On the night of 30 September and early morning of 1 October 1965, many Indonesians imagined that shadowy agents, saboteurs and infiltrators would somehow surreptitiously creep into their souls and poison them, transforming them into bloodthirsty immoral communists who would commit acts of depravity. In what still remains an opaque part of Indonesian history, six generals were kidnapped by a group of rogue soldiers—suspected of having communist sympathies—who were intent on protecting Sukarno, the republic’s first president, from a possible coup. It has been alleged that these troops and their officers tortured their quarry before murdering them. But they were soon defeated and captured by another cabal of generals, including one General Suharto, the head of the army’s strategic command.

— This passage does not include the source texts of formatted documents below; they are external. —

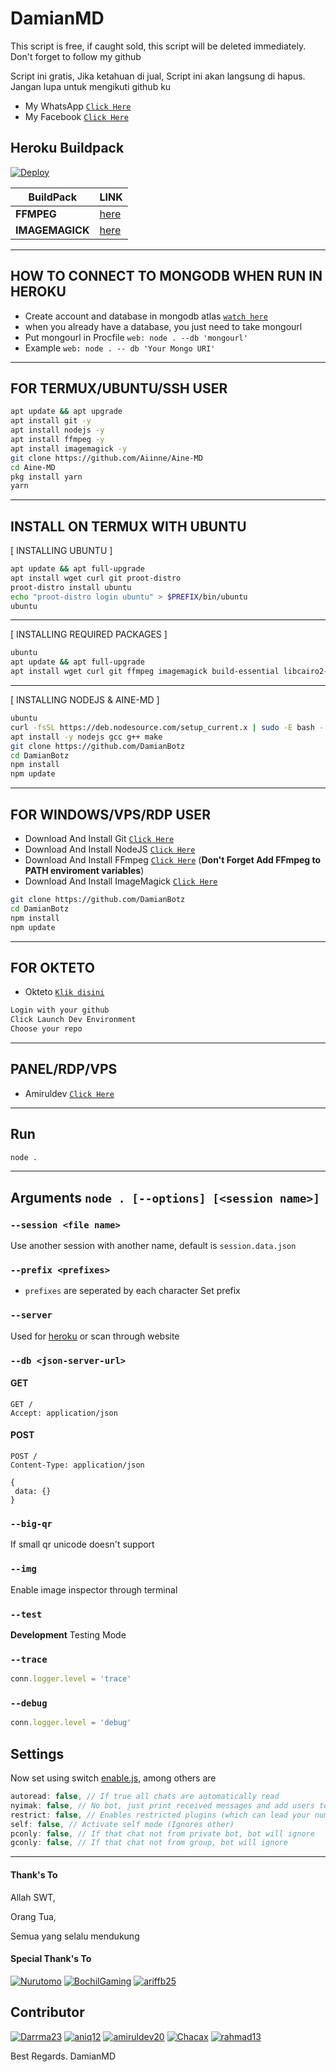 # DamianMD

This script is free, if caught sold, this script will be deleted immediately.
Don't forget to follow my github

Script ini gratis, Jika ketahuan di jual, Script ini akan langsung di hapus.
Jangan lupa untuk mengikuti github ku
* My WhatsApp [`Click Here`](https://wa.me/62895330379186?text=Assalamualaikum)
* My Facebook [`Click Here`](https://facebook.com/ainneboot)

## Heroku Buildpack
[![Deploy](https://www.herokucdn.com/deploy/button.svg)](https://heroku.com/deploy?template=https://github.com/DamianBotz)

| BuildPack | LINK |
|--------|--------|
| **FFMPEG** |[here](https://github.com/jonathanong/heroku-buildpack-ffmpeg-latest) |
| **IMAGEMAGICK** | [here](https://github.com/DuckyTeam/heroku-buildpack-imagemagick) |

---------

## HOW TO CONNECT TO MONGODB WHEN RUN IN HEROKU

* Create account and database in mongodb atlas [`watch here`](https://youtu.be/rPqRyYJmx2g)
* when you already have a database, you just need to take mongourl
* Put mongourl in Procfile `web: node . --db 'mongourl'`
* Example `web: node . -- db 'Your Mongo URI'`

---------

## FOR TERMUX/UBUNTU/SSH USER

```bash
apt update && apt upgrade
apt install git -y
apt install nodejs -y
apt install ffmpeg -y
apt install imagemagick -y
git clone https://github.com/Aiinne/Aine-MD
cd Aine-MD
pkg install yarn
yarn

```
---------

## INSTALL ON TERMUX WITH UBUNTU

[ INSTALLING UBUNTU ]

```bash
apt update && apt full-upgrade
apt install wget curl git proot-distro
proot-distro install ubuntu
echo "proot-distro login ubuntu" > $PREFIX/bin/ubuntu
ubuntu
```
---------

[ INSTALLING REQUIRED PACKAGES ]

```bash
ubuntu
apt update && apt full-upgrade
apt install wget curl git ffmpeg imagemagick build-essential libcairo2-dev libpango1.0-dev libjpeg-dev libgif-dev librsvg2-dev dbus-x11 ffmpeg2theora ffmpegfs ffmpegthumbnailer ffmpegthumbnailer-dbg ffmpegthumbs libavcodec-dev libavcodec-extra libavcodec-extra58 libavdevice-dev libavdevice58 libavfilter-dev libavfilter-extra libavfilter-extra7 libavformat-dev libavformat58 libavifile-0.7-bin libavifile-0.7-common libavifile-0.7c2 libavresample-dev libavresample4 libavutil-dev libavutil56 libpostproc-dev libpostproc55 graphicsmagick graphicsmagick-dbg graphicsmagick-imagemagick-compat graphicsmagick-libmagick-dev-compat groff imagemagick-6.q16hdri imagemagick-common libchart-gnuplot-perl libgraphics-magick-perl libgraphicsmagick++-q16-12 libgraphicsmagick++1-dev
```

---------

[ INSTALLING NODEJS & AINE-MD ]

```bash
ubuntu
curl -fsSL https://deb.nodesource.com/setup_current.x | sudo -E bash -
apt install -y nodejs gcc g++ make
git clone https://github.com/DamianBotz
cd DamianBotz
npm install
npm update
```

---------

## FOR WINDOWS/VPS/RDP USER

* Download And Install Git [`Click Here`](https://git-scm.com/downloads)
* Download And Install NodeJS [`Click Here`](https://nodejs.org/en/download)
* Download And Install FFmpeg [`Click Here`](https://ffmpeg.org/download.html) (**Don't Forget Add FFmpeg to PATH enviroment variables**)
* Download And Install ImageMagick [`Click Here`](https://imagemagick.org/script/download.php)

```bash
git clone https://github.com/DamianBotz
cd DamianBotz
npm install
npm update
```

---------

## FOR OKTETO

* Okteto [`Klik disini`](https://okteto.com)

```bash
Login with your github
Click Launch Dev Environment
Choose your repo
```


---------

## PANEL/RDP/VPS

* Amiruldev [`Click Here`](https://www.amiruldev.my.id)


---------

## Run

```bash
node .
```

---------

## Arguments `node . [--options] [<session name>]`

### `--session <file name>`

Use another session with another name, default is ```session.data.json```

### `--prefix <prefixes>`

* `prefixes` are seperated by each character
Set prefix

### `--server`

Used for [heroku](https://heroku.com/) or scan through website

### `--db <json-server-url>`

#### GET

```http
GET /
Accept: application/json
```

#### POST

```http
POST /
Content-Type: application/json

{
 data: {}
}
```

### `--big-qr`

If small qr unicode doesn't support

### `--img`

Enable image inspector through terminal

### `--test`

**Development** Testing Mode

### `--trace`

```js
conn.logger.level = 'trace'
```

### `--debug`

```js
conn.logger.level = 'debug'
```

## Settings

Now set using switch [enable.js](https://github.com/Aiinne/Aine-MD/blob/master/plugins/enable.js), among others are

```js
autoread: false, // If true all chats are automatically read
nyimak: false, // No bot, just print received messages and add users to database
restrict: false, // Enables restricted plugins (which can lead your number to be banned if used too often)
self: false, // Activate self mode (Ignores other)
pconly: false, // If that chat not from private bot, bot will ignore
gconly: false, // If that chat not from group, bot will ignore
```

---------

#### Thank's To

Allah SWT,

Orang Tua,

Semua yang selalu mendukung

#### Special Thank's To
[![Nurutomo](https://github.com/Nurutomo.png?size=100)](https://github.com/Nurutomo)
[![BochilGaming](https://github.com/BochilGaming.png?size=100)](https://github.com/BochilGaming)
[![ariffb25](https://github.com/ariffb25.png?size=100)](https://github.com/ariffb25)


## Contributor

[![Darrma23](https://github.com/Darrma23.png?size=100)](https://github.com/Darrma23)
[![aniq12](https://github.com/aniq12.png?size=100)](https://github.com/aniq12)
[![amiruldev20](https://github.com/amiruldev20.png?size=100)](https://github.com/amiruldev20)
[![Chacax](https://github.com/Chacax.png?size=100)](https://github.com/Chacax)
[![rahmad13](https://github.com/rahmad13.png?size=100)](https://github.com/rahmad13)


Best Regards. DamianMD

The plot is convoluted, but one must understand that, during that period, the Indonesian armed forces were marked by factionalism and ideological divisions. In the aftermath of the alleged coup and counter-coup, Suharto consolidated power. He first positioned himself as a saviour, then as an avenger who sought to cleanse Indonesia of the Communist Party of Indonesia’s (PKI) influence by jailing, executing and disappearing nearly half a million suspected communists. Many more political prisoners spent years in a detention camp on Buru, the third largest island of the Maluku Islands. Pramoedya Ananta Toer, the writer sometimes described as having been Southeast Asia’s best candidate for a Nobel Prize in Literature, wrote his most famous work, the Buru Quartet, while imprisoned there.